Most digital systems are composed of both logic and memory. Field-Programmable Gate Arrays (FPGAs) have traditionally been used to implement the logic portion of a system, leaving the memory to be implemented using standard off-the-shelf memory chips. As the capacities of FPGAs grow, however, it becomes feasible to implement memory directly on the FPGA itself. This paper describes and compares a set of architectures for implementing on-chip Field-Configurable Memory (FCM).
There are several advantages to including memory on an FPGA. First, on-chip memory reduces the demand on the FPGA's I/O resources, especially for wide memories. Secondly, on-chip memory will likely result in faster circuits, since the I/O pins need not be driven which each access. Finally, on-chip memory will likely reduce a system's chip count, resulting in less expensive implementations.
Table 1 gives several example systems and their memory requirements.
Table 1: Example systems
We will refer to the memory requirements of a given application circuit as a logical memory configuration. Each independent memory within a logical memory configuration will be referred to as a logical memory. Many configurations contain more than one logical memory; for example, the Viterbi decoder in Table 1 requires four logical memories. The specification of these four memories, with their widths, speeds, and any other special requirements (such as dual-port) make up the circuit's logical memory configuration.
The primary difference between standard memory and memory in FPGAs is that FPGA memory will be used in many different contexts and must, therefore, be flexible. Each circuit in Table 1 requires a different number of memories and different memory sizes. A good FCM architecture will allow the efficient implementation (in terms of area and speed) of a wide variety of logical memory configurations.
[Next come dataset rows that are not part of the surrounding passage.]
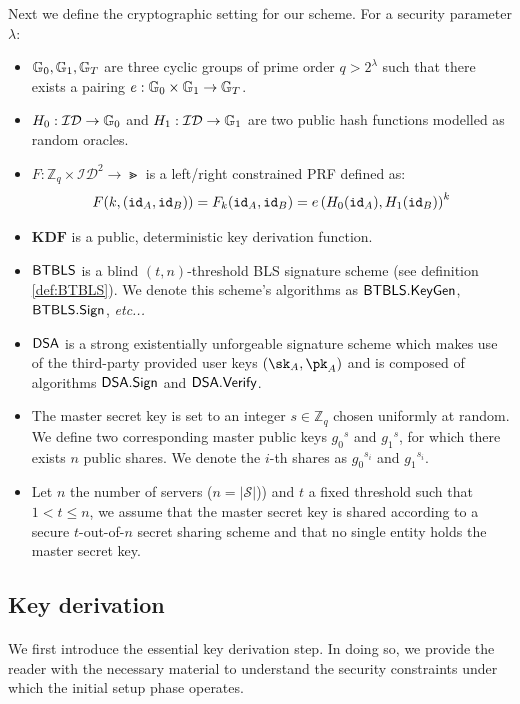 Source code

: 		\noindent Next we define the cryptographic setting for our scheme. For a security parameter $\lambda$:
		\begin{itemize}
			\item $\mathbb{G}_0, \mathbb{G}_1, \mathbb{G}_T$ are three cyclic groups of prime order $q > 2^{\lambda}$ such that there exists a pairing $e : \mathbb{G}_0 \times \mathbb{G}_1 \rightarrow \mathbb{G}_T$.
			\item $H_0: \mathcal{ID}\rightarrow \mathbb{G}_0$  and $H_1: \mathcal{ID} \rightarrow \mathbb{G}_1$ are two public hash functions modelled as random oracles.
			\item $F: \mathbb{Z}_q \times \mathcal{ID}^2  \rightarrow \Gt$ is a left/right constrained PRF defined as: \begin{equation}
				F(k, (\mathtt{id}_A, \mathtt{id}_B)) = F_k(\mathtt{id}_A, \mathtt{id}_B)= e\left(H_0(\mathtt{id}_A), H_1(\mathtt{id}_B) \right)^k
			\end{equation}
			\item $\mathbf{KDF}$ is a public, deterministic key derivation function.
			\item $\mathsf{BTBLS}$ is a blind $(t,n)$-threshold BLS signature scheme (see definition \autoref{def:BTBLS}). We denote this scheme's algorithms as $\mathsf{BTBLS} . \mathsf{KeyGen}$, $\mathsf{BTBLS} . \mathsf{Sign}$, \textit{etc...} 
			\item $\mathsf{DSA}$ is a strong existentially unforgeable signature scheme which makes use of the third-party provided user keys $(\sk_A,\pk_A)$ and is composed of algorithms $\mathsf{DSA} . \mathsf{Sign}$ and $\mathsf{DSA} . \mathsf{Verify}$.
			\item The master secret key is set to an integer $s \in \mathbb{Z}_q$ chosen uniformly at random. We define two corresponding master public keys ${g_0}^s$ and ${g_1}^s$, for which there exists $n$ public shares. We denote the $i$-th shares as ${g_0}^{s_i}$ and ${g_1}^{s_i}$.
			\item Let $n$ the number of servers ($n=|\mathcal{S}|$)) and $t$ a fixed threshold such that $1 < t \leq n$, we assume that the master secret key is shared according to a secure $t$-out-of-$n$ secret sharing scheme and that no single entity holds the master secret key.
		\end{itemize}

	\subsection{Key derivation}
	
		\paragraph{} We first introduce the essential key derivation step. In doing so, we provide the reader with the necessary material to understand the security constraints under which the initial setup phase operates.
Since logic and memory have very different characteristics, we begin with the assumption that an FPGA that can implement both efficiently will have separate resources for each. It is well-known that look-up tables with about 4 inputs are well-suited for implementing logic . A large memory, however, is implemented more efficiently using larger arrays; not only is the extra overhead of using many small look-up tables avoided, but also dedicated decoding and mapping circuitry can be provided instead of using logic blocks for that purpose. One of the questions we set out to answer in Section 4 is how big each of these blocks should be. In the architecture presented in Section 2, the data width of each block is configurable; the appropriate amount of configurability in each block will also be examined in Section 4.
FPGA architectures containing both logic blocks and memory arrays can be classified into two categories: centralized and distributed. In a centralized architecture, the memory arrays are all grouped together on the FPGA, which allows dedicated circuitry for combining these blocks to be easily included. In a distributed architecture, memory arrays are distributed throughout the chip. A distributed architecture should work well for applications that don't need to combine arrays to form large memories, since it would likely be easier to place the memories closer to their address and data sources and sinks. In this paper, we restrict our discussion to centralized architectures.
Several FPGA vendors already offer limited memory capability [7, 8, 9, 10, 11, 12]. For the most part, these existing architectures are aimed at implementing circuits with relatively small memory requirements. For circuits with larger memories, new architectures are needed. In the next section, we present a family of centralized Field-Configurable Memory architectures that can be included in an FPGA. Since little work has been done in this area, it is unclear how such architectures should be compared and evaluated. Section 3 describes our approach, and Section 4 examines the effects of changing various parameters of the architecture.